§ DATA
+--

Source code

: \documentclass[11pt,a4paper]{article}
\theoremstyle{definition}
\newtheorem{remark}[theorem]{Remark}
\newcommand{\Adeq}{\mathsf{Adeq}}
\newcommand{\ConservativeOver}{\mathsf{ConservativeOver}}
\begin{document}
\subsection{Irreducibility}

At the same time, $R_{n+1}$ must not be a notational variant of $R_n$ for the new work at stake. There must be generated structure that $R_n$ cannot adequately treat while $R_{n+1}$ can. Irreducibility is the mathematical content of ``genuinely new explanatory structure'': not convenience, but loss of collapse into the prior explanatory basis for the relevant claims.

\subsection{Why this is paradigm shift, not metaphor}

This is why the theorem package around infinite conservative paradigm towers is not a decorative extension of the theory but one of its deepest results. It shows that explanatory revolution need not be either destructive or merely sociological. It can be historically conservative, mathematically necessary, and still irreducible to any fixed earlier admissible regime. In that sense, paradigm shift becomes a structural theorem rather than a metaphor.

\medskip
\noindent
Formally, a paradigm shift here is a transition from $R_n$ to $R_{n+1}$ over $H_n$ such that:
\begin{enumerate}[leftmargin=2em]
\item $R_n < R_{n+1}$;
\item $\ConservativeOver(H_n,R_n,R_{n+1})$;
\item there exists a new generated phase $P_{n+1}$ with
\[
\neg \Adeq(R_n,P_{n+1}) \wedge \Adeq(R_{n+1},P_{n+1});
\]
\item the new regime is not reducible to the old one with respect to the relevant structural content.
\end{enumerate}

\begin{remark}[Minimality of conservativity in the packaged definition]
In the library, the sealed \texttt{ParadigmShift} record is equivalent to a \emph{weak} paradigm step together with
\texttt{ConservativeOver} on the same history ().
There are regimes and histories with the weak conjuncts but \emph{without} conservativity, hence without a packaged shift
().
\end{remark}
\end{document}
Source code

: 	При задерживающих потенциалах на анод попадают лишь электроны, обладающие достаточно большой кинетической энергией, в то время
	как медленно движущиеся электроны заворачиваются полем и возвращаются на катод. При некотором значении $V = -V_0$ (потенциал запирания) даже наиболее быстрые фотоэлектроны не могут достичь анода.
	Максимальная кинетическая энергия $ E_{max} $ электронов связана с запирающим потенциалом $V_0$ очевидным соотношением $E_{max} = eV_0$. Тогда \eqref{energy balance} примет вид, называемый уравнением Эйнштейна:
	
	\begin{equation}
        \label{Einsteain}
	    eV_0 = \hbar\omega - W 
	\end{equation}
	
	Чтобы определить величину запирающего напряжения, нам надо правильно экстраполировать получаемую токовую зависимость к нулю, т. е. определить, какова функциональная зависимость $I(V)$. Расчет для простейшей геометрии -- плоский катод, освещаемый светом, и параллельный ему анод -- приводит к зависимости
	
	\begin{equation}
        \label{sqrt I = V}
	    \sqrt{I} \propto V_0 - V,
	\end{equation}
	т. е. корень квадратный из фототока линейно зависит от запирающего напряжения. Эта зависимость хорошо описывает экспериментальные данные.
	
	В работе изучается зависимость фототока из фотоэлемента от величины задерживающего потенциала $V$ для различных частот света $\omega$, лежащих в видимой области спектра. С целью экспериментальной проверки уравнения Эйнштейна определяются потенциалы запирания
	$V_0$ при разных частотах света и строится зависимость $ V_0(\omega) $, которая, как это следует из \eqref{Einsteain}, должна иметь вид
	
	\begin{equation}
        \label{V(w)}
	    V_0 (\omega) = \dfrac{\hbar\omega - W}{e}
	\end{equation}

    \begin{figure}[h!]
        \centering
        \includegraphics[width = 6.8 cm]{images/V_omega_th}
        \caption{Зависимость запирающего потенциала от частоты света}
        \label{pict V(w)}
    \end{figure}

+--

§ WORK TO BE COMPLETED
From the records above, extract everything verbatim.

§ RESULT OF THIS EXERCISE
Source code

: \documentclass[11pt,a4paper]{article}
\theoremstyle{definition}
\newtheorem{remark}[theorem]{Remark}
\newcommand{\Adeq}{\mathsf{Adeq}}
\newcommand{\ConservativeOver}{\mathsf{ConservativeOver}}
\begin{document}
\subsection{Irreducibility}

At the same time, $R_{n+1}$ must not be a notational variant of $R_n$ for the new work at stake. There must be generated structure that $R_n$ cannot adequately treat while $R_{n+1}$ can. Irreducibility is the mathematical content of ``genuinely new explanatory structure'': not convenience, but loss of collapse into the prior explanatory basis for the relevant claims.

\subsection{Why this is paradigm shift, not metaphor}

This is why the theorem package around infinite conservative paradigm towers is not a decorative extension of the theory but one of its deepest results. It shows that explanatory revolution need not be either destructive or merely sociological. It can be historically conservative, mathematically necessary, and still irreducible to any fixed earlier admissible regime. In that sense, paradigm shift becomes a structural theorem rather than a metaphor.

\medskip
\noindent
Formally, a paradigm shift here is a transition from $R_n$ to $R_{n+1}$ over $H_n$ such that:
\begin{enumerate}[leftmargin=2em]
\item $R_n < R_{n+1}$;
\item $\ConservativeOver(H_n,R_n,R_{n+1})$;
\item there exists a new generated phase $P_{n+1}$ with
\[
\neg \Adeq(R_n,P_{n+1}) \wedge \Adeq(R_{n+1},P_{n+1});
\]
\item the new regime is not reducible to the old one with respect to the relevant structural content.
\end{enumerate}

\begin{remark}[Minimality of conservativity in the packaged definition]
In the library, the sealed \texttt{ParadigmShift} record is equivalent to a \emph{weak} paradigm step together with
\texttt{ConservativeOver} on the same history ().
There are regimes and histories with the weak conjuncts but \emph{without} conservativity, hence without a packaged shift
().
\end{remark}
\end{document}
Source code

: 	При задерживающих потенциалах на анод попадают лишь электроны, обладающие достаточно большой кинетической энергией, в то время
	как медленно движущиеся электроны заворачиваются полем и возвращаются на катод. При некотором значении $V = -V_0$ (потенциал запирания) даже наиболее быстрые фотоэлектроны не могут достичь анода.
	Максимальная кинетическая энергия $ E_{max} $ электронов связана с запирающим потенциалом $V_0$ очевидным соотношением $E_{max} = eV_0$. Тогда \eqref{energy balance} примет вид, называемый уравнением Эйнштейна:
	
	\begin{equation}
        \label{Einsteain}
	    eV_0 = \hbar\omega - W 
	\end{equation}
	
	Чтобы определить величину запирающего напряжения, нам надо правильно экстраполировать получаемую токовую зависимость к нулю, т. е. определить, какова функциональная зависимость $I(V)$. Расчет для простейшей геометрии -- плоский катод, освещаемый светом, и параллельный ему анод -- приводит к зависимости
	
	\begin{equation}
        \label{sqrt I = V}
	    \sqrt{I} \propto V_0 - V,
	\end{equation}
	т. е. корень квадратный из фототока линейно зависит от запирающего напряжения. Эта зависимость хорошо описывает экспериментальные данные.
	
	В работе изучается зависимость фототока из фотоэлемента от величины задерживающего потенциала $V$ для различных частот света $\omega$, лежащих в видимой области спектра. С целью экспериментальной проверки уравнения Эйнштейна определяются потенциалы запирания
	$V_0$ при разных частотах света и строится зависимость $ V_0(\omega) $, которая, как это следует из \eqref{Einsteain}, должна иметь вид
	
	\begin{equation}
        \label{V(w)}
	    V_0 (\omega) = \dfrac{\hbar\omega - W}{e}
	\end{equation}

    \begin{figure}[h!]
        \centering
        \includegraphics[width = 6.8 cm]{images/V_omega_th}
        \caption{Зависимость запирающего потенциала от частоты света}
        \label{pict V(w)}
    \end{figure}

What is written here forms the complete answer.